Gary Blevins, the Sit-N-Bull Tavern |
For a little bit more than a decade now I have invested a considerable amount of my free time into studying and visiting bars in Seattle and around the northwest and more. Seeking especially bars with a unique character and longer history, at this writing I have recorded visits at 3,198 different licensed bars, and quite a few historical museums. But in all that time I have never seen anything like the "Sit-N-Bull," the astonishing home bar (or bars) of Clallam County's Gary Blevins.

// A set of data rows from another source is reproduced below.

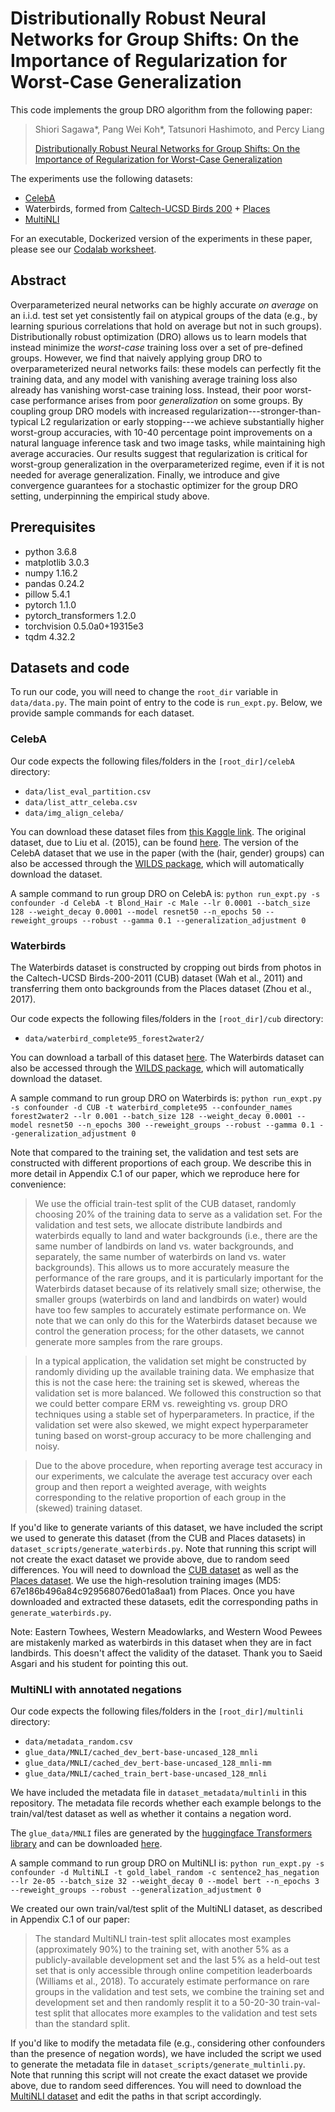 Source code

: # Distributionally Robust Neural Networks for Group Shifts: On the Importance of Regularization for Worst-Case Generalization

This code implements the group DRO algorithm from the following paper:

> Shiori Sagawa\*, Pang Wei Koh\*, Tatsunori Hashimoto, and Percy Liang
>
> [Distributionally Robust Neural Networks for Group Shifts: On the Importance of Regularization for Worst-Case Generalization](https://arxiv.org/abs/1911.08731)

The experiments use the following datasets:
- [CelebA](http://mmlab.ie.cuhk.edu.hk/projects/CelebA.html)
- Waterbirds, formed from [Caltech-UCSD Birds 200](http://www.vision.caltech.edu/visipedia/CUB-200.html) + [Places](http://places2.csail.mit.edu/)
- [MultiNLI](https://www.nyu.edu/projects/bowman/multinli/)

For an executable, Dockerized version of the experiments in these paper, please see our [Codalab worksheet](https://worksheets.codalab.org/worksheets/0x621811fe446b49bb818293bae2ef88c0).

## Abstract

Overparameterized neural networks
can be highly accurate _on average_ on an i.i.d. test set
yet consistently fail on atypical groups of the data
(e.g., by learning spurious correlations that hold on average but not in such groups).
Distributionally robust optimization (DRO) allows us to learn models that instead
minimize the _worst-case_ training loss over a set of pre-defined groups.
However, we find that naively applying group DRO to overparameterized neural networks fails:
these models can perfectly fit the training data,
and any model with vanishing average training loss
also already has vanishing worst-case training loss.
Instead, their poor worst-case performance arises from poor _generalization_ on some groups.
By coupling group DRO models with increased regularization---stronger-than-typical L2 regularization or early stopping---we achieve substantially higher worst-group accuracies,
with 10-40 percentage point improvements
on a natural language inference task and two image tasks, while maintaining high average accuracies.
Our results suggest that regularization is critical for worst-group generalization in the overparameterized regime, even if it is not needed for average generalization.
Finally, we introduce and give convergence guarantees for a stochastic optimizer for the group DRO setting, underpinning the empirical study above.

## Prerequisites
- python 3.6.8
- matplotlib 3.0.3
- numpy 1.16.2
- pandas 0.24.2
- pillow 5.4.1
- pytorch 1.1.0
- pytorch_transformers 1.2.0
- torchvision 0.5.0a0+19315e3
- tqdm 4.32.2

## Datasets and code

To run our code, you will need to change the `root_dir` variable in `data/data.py`.
The main point of entry to the code is `run_expt.py`. Below, we provide sample commands for each dataset.

### CelebA

Our code expects the following files/folders in the `[root_dir]/celebA` directory:

- `data/list_eval_partition.csv`
- `data/list_attr_celeba.csv`
- `data/img_align_celeba/`

You can download these dataset files from [this Kaggle link](https://www.kaggle.com/jessicali9530/celeba-dataset). The original dataset, due to Liu et al. (2015), can be found [here](http://mmlab.ie.cuhk.edu.hk/projects/CelebA.html). The version of the CelebA dataset that we use in the paper (with the (hair, gender) groups) can also be accessed through the [WILDS package](https://github.com/p-lambda/wilds), which will automatically download the dataset.

A sample command to run group DRO on CelebA is:
`python run_expt.py -s confounder -d CelebA -t Blond_Hair -c Male --lr 0.0001 --batch_size 128 --weight_decay 0.0001 --model resnet50 --n_epochs 50 --reweight_groups --robust --gamma 0.1 --generalization_adjustment 0`


### Waterbirds

The Waterbirds dataset is constructed by cropping out birds from photos in the Caltech-UCSD Birds-200-2011 (CUB) dataset (Wah et al., 2011) and transferring them onto backgrounds from the Places dataset (Zhou et al., 2017).

Our code expects the following files/folders in the `[root_dir]/cub` directory:

- `data/waterbird_complete95_forest2water2/`

You can download a tarball of this dataset [here](https://nlp.stanford.edu/data/dro/waterbird_complete95_forest2water2.tar.gz). The Waterbirds dataset can also be accessed through the [WILDS package](https://github.com/p-lambda/wilds), which will automatically download the dataset.

A sample command to run group DRO on Waterbirds is:
`python run_expt.py -s confounder -d CUB -t waterbird_complete95 --confounder_names forest2water2 --lr 0.001 --batch_size 128 --weight_decay 0.0001 --model resnet50 --n_epochs 300 --reweight_groups --robust --gamma 0.1 --generalization_adjustment 0`

Note that compared to the training set, the validation and test sets are constructed with different proportions of each group. We describe this in more detail in Appendix C.1 of our paper, which we reproduce here for convenience:

> We use the official train-test split of the CUB dataset, randomly choosing 20% of the training data to serve as a validation set. For the validation and test sets, we allocate distribute landbirds and waterbirds equally to land and water backgrounds (i.e., there are the same number of landbirds on land vs. water backgrounds, and separately, the same number of waterbirds on land vs. water backgrounds). This allows us to more accurately measure the performance of the rare groups, and it is particularly important for the Waterbirds dataset because of its relatively small size; otherwise, the smaller groups (waterbirds on land and landbirds on water) would have too few samples to accurately estimate performance on. We note that we can only do this for the Waterbirds dataset because we control the generation process; for the other datasets, we cannot generate more samples from the rare groups.

> In a typical application, the validation set might be constructed by randomly dividing up the available training data. We emphasize that this is not the case here: the training set is skewed, whereas the validation set is more balanced. We followed this construction so that we could better compare ERM vs. reweighting vs. group DRO techniques using a stable set of hyperparameters. In practice, if the validation set were also skewed, we might expect hyperparameter tuning based on worst-group accuracy to be more challenging and noisy.

> Due to the above procedure, when reporting average test accuracy in our experiments,
we calculate the average test accuracy over each group and then report a weighted average, with weights corresponding to the relative proportion of each group in the (skewed) training dataset.

If you'd like to generate variants of this dataset, we have included the script we used to generate this dataset (from the CUB and Places datasets) in `dataset_scripts/generate_waterbirds.py`. Note that running this script will not create the exact dataset we provide above, due to random seed differences. You will need to download the [CUB dataset](http://www.vision.caltech.edu/visipedia/CUB-200-2011.html) as well as the [Places dataset](http://places2.csail.mit.edu/download.html). We use the high-resolution training images (MD5: 67e186b496a84c929568076ed01a8aa1) from Places. Once you have downloaded and extracted these datasets, edit the corresponding paths in `generate_waterbirds.py`.

Note: Eastern Towhees, Western Meadowlarks, and Western Wood Pewees are mistakenly marked as waterbirds in this dataset when they are in fact landbirds. This doesn't affect the validity of the dataset. Thank you to Saeid Asgari and his student for pointing this out.

### MultiNLI with annotated negations

Our code expects the following files/folders in the `[root_dir]/multinli` directory:

- `data/metadata_random.csv`
- `glue_data/MNLI/cached_dev_bert-base-uncased_128_mnli`
- `glue_data/MNLI/cached_dev_bert-base-uncased_128_mnli-mm`
- `glue_data/MNLI/cached_train_bert-base-uncased_128_mnli`

We have included the metadata file in `dataset_metadata/multinli` in this repository. The metadata file records whether each example belongs to the train/val/test dataset as well as whether it contains a negation word.

The `glue_data/MNLI` files are generated by the [huggingface Transformers library](https://github.com/huggingface/transformers) and can be downloaded [here](https://nlp.stanford.edu/data/dro/multinli_bert_features.tar.gz).

A sample command to run group DRO on MultiNLI is:
`python run_expt.py -s confounder -d MultiNLI -t gold_label_random -c sentence2_has_negation --lr 2e-05 --batch_size 32 --weight_decay 0 --model bert --n_epochs 3 --reweight_groups --robust --generalization_adjustment 0`

We created our own train/val/test split of the MultiNLI dataset, as described in Appendix C.1 of our paper:

> The standard MultiNLI train-test split allocates most examples (approximately 90%) to the training set, with another 5% as a publicly-available development set and the last 5% as a held-out test set that is only accessible through online competition leaderboards (Williams et al., 2018). To accurately estimate performance on rare groups in the validation and test sets, we combine the training set and development set and then randomly resplit it to a 50-20-30 train-val-test split that allocates more examples to the validation and test sets than the standard split.

If you'd like to modify the metadata file (e.g., considering other confounders than the presence of negation words), we have included the script we used to generate the metadata file in `dataset_scripts/generate_multinli.py`. Note that running this script will not create the exact dataset we provide above, due to random seed differences. You will need to download the [MultiNLI dataset](https://www.nyu.edu/projects/bowman/multinli/) and edit the paths in that script accordingly.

Trista and Gary, the Sit-N-Bull Tavern |
Gary has spent over half a century collecting artifacts and memorabilia from old bars across Clallam County and the Olympic Peninsula as they closed. A contract logger for 45 years, now in his 70s, Gary will still fell trees and trade other labor for items to add to his collection. He and much of his family have lived here all his life, and his property holdings and contractor background have helped him create a continually growing space to accommodate the treasures he acquires. Long before hipster bars in Seattle coveted it, Gary's friends thought he was crazy to collect the distressed wood from six or seven old barns, which he has used to beautiful effect in room after room of preserved tavern history.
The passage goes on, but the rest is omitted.